Provided information:
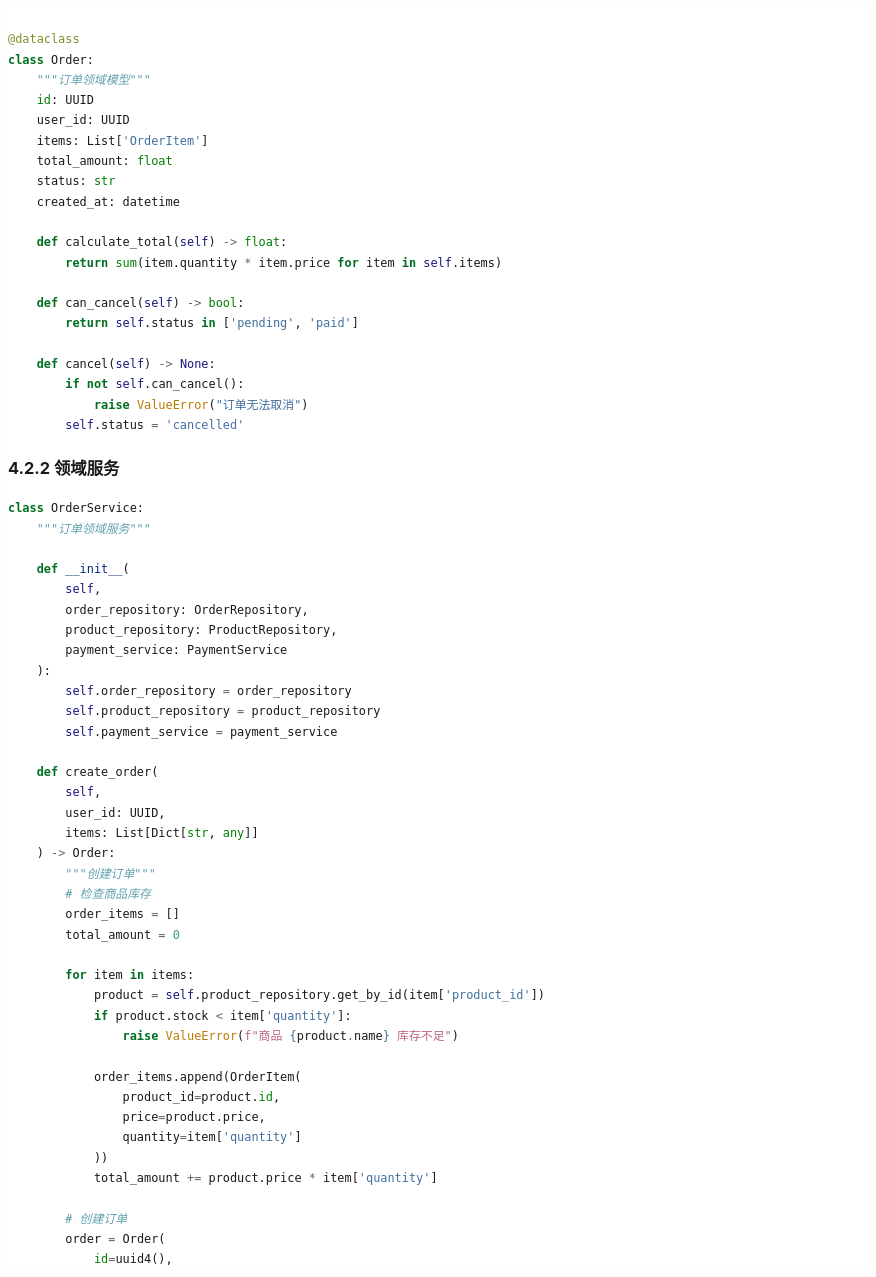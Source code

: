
 ```python

@dataclass
class Order:
    """订单领域模型"""
    id: UUID
    user_id: UUID
    items: List['OrderItem']
    total_amount: float
    status: str
    created_at: datetime
    
    def calculate_total(self) -> float:
        return sum(item.quantity * item.price for item in self.items)
    
    def can_cancel(self) -> bool:
        return self.status in ['pending', 'paid']
    
    def cancel(self) -> None:
        if not self.can_cancel():
            raise ValueError("订单无法取消")
        self.status = 'cancelled'
```

### 4.2.2 领域服务
```python
class OrderService:
    """订单领域服务"""
    
    def __init__(
        self,
        order_repository: OrderRepository,
        product_repository: ProductRepository,
        payment_service: PaymentService
    ):
        self.order_repository = order_repository
        self.product_repository = product_repository
        self.payment_service = payment_service
    
    def create_order(
        self,
        user_id: UUID,
        items: List[Dict[str, any]]
    ) -> Order:
        """创建订单"""
        # 检查商品库存
        order_items = []
        total_amount = 0
        
        for item in items:
            product = self.product_repository.get_by_id(item['product_id'])
            if product.stock < item['quantity']:
                raise ValueError(f"商品 {product.name} 库存不足")
            
            order_items.append(OrderItem(
                product_id=product.id,
                price=product.price,
                quantity=item['quantity']
            ))
            total_amount += product.price * item['quantity']
        
        # 创建订单
        order = Order(
            id=uuid4(),
```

Assigned task: In the lines above, locate the string "quantity". Copy every line where it occurs.

Written response:
        return sum(item.quantity * item.price for item in self.items)
            if product.stock < item['quantity']:
                quantity=item['quantity']
            total_amount += product.price * item['quantity']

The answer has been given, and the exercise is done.